Using "Print Java assignment"

This command lets you run one program any number of times, each time with a different input file. Then it prints the program—just once—the input files, and the output files. You can also ask to preview the output, without necessarily printing it. See How to prepare programs on the Computer Science PC facility, page 10.

Using the JDK

If you’re working at home, you won’t have "Print Java assignment" available (because it uses various features of Windows NT that aren’t available in Windows 95 or 98). Instead, you must run your program on your test files directly with the JDK. See page 14 of How to prepare programs … for some information on getting the JDK and CW for your home computer.

The JDK provides two commands: javac (a compiler) and java (a Java Virtual Machine) that you can use in an msdos window. If you’re working with CW or another programming environment, you won’t need to use javac, but you will need java to run your program.

Here’s how to prepare an assignment for handing in while working at home:

	java Program < test1.dat > test1.out 
	java Program < test2.dat > test2.out

Why do my output files look funny? (The screen output looked OK!)

When you write a program that "looks good" while you’re typing the input yourself, some of the formatting depends on your pressing the Enter key at the end of each line of input.
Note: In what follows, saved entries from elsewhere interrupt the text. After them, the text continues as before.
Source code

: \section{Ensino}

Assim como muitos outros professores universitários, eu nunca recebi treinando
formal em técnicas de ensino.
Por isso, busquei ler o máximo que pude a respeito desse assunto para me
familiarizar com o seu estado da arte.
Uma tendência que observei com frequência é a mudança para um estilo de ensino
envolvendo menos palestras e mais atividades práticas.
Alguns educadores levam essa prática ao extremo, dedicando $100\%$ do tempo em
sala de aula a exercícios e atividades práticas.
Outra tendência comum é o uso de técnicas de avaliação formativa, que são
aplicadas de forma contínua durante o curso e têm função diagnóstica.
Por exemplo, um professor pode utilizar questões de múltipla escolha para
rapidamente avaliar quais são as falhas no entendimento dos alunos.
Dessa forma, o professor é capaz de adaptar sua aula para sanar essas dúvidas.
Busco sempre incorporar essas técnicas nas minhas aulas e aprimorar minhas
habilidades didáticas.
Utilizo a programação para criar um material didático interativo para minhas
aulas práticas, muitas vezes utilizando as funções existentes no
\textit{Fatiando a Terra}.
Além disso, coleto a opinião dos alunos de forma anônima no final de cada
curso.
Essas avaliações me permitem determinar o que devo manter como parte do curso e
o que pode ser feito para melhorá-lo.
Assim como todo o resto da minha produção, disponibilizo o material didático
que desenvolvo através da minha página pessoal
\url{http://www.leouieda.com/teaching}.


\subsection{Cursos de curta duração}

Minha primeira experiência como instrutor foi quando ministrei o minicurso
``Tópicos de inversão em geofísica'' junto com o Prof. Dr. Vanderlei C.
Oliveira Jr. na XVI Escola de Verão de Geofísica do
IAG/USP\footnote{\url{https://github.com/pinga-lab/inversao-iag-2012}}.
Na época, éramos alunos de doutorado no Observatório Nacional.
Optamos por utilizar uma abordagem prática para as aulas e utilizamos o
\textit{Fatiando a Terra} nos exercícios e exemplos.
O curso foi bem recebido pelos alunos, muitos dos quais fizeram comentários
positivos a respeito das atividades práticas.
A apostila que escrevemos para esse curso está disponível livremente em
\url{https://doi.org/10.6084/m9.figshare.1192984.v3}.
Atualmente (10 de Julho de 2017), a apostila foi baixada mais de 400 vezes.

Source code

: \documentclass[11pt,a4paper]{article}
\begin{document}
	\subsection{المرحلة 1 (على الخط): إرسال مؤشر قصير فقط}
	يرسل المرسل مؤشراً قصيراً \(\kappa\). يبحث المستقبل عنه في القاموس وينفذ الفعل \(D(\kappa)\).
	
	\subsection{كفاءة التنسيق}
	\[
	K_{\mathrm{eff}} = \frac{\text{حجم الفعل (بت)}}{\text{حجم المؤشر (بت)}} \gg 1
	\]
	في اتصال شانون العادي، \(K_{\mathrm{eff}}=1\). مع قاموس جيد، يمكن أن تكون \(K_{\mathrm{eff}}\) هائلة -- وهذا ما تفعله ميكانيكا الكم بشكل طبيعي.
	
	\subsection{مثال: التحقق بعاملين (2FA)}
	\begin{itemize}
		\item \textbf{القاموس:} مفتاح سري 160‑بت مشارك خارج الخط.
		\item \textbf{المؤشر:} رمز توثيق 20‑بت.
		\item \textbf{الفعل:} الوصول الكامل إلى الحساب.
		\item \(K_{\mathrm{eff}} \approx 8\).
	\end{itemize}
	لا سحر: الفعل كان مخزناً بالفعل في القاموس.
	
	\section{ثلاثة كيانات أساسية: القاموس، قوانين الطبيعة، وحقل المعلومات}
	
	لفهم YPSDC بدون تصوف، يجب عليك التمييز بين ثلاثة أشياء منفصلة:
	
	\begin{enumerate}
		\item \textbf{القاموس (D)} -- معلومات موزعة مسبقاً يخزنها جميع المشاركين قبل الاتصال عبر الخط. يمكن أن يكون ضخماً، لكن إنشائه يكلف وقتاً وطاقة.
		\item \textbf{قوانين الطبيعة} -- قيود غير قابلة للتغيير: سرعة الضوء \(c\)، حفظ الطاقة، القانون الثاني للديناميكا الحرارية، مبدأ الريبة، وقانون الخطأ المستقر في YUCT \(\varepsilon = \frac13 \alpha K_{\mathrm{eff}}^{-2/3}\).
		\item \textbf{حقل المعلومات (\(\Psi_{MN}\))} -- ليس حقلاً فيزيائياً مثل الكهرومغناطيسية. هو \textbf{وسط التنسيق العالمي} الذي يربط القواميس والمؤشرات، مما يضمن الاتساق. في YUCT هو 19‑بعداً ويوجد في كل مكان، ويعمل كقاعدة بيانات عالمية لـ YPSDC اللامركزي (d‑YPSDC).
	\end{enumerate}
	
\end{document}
What happens is that the computer’s windowing environment is copying what you type to the screen as well as sending it to the program. However, when you redirect the input to come from a file, this copying doesn’t happen, so your output may be less attractive and informative. You can change the program so that it looks better—but then it won’t look as good when you type the input. Generally, you have to choose which way your program expects to work.

Your marker knows about this, and won’t take marks off for it.

Why is testing such a lot of work?

Using a program is much easier, usually, than writing it and making sure it works properly. The complicated steps involving the program text, the input files, and the output files are required because to be sure a program is correct one must examine both the "source code" written by the programmer and the results of test runs checking that the programmer was right. In fact, for full confidence in a program’s correctness, further steps are required, such as formal mathematical proofs, checks by several people, and other processes that are still the subject of research in computer science.